DISH NETWORK CORPORATION
NOTES TO CONDENSED CONSOLIDATED FINANCIAL STATEMENTS Continued
(Unaudited)
Marketable Investment Securities
Our marketable investment securities portfolio consists of various debt and equity instruments, all of which are classified as available-for-sale, except as specified below.
Current Marketable Investment Securities - VRDNs
Variable rate demand notes (VRDNs) are long-term floating rate municipal bonds with embedded put options that allow the bondholder to sell the security at par plus accrued interest. All of the put options are secured by a pledged liquidity source.

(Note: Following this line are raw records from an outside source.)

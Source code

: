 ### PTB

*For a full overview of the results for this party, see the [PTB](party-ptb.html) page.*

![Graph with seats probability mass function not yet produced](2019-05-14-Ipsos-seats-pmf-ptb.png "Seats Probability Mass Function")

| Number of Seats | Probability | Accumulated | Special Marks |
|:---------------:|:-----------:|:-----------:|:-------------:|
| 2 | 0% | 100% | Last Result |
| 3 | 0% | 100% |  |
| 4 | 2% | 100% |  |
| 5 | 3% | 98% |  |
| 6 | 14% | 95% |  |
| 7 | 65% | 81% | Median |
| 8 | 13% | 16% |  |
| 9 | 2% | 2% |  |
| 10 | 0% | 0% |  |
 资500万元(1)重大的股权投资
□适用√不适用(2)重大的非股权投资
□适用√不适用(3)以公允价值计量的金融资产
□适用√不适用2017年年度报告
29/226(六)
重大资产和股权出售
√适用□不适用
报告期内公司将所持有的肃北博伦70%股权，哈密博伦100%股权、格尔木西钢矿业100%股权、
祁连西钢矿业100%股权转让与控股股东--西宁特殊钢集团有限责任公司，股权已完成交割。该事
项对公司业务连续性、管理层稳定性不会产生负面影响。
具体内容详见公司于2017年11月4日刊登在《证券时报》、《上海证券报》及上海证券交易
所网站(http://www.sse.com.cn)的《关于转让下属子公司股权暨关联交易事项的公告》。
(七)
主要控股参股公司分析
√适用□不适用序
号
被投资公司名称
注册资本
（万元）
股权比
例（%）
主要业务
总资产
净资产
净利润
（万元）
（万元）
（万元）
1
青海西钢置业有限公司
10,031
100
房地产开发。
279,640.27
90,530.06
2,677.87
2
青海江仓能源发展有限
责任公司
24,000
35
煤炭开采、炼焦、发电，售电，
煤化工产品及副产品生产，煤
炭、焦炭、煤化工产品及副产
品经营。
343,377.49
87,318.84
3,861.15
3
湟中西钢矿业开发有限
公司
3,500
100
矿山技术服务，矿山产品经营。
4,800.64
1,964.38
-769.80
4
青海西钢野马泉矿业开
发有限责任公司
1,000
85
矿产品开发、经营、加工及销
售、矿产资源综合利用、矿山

Our VRDN portfolio is comprised mainly of investments in municipalities, which are backed by financial institutions or other highly rated obligors that serve as the pledged liquidity source. While they are classified as marketable investment securities, the put option allows VRDNs to be liquidated generally on a same day or on a five business day settlement basis.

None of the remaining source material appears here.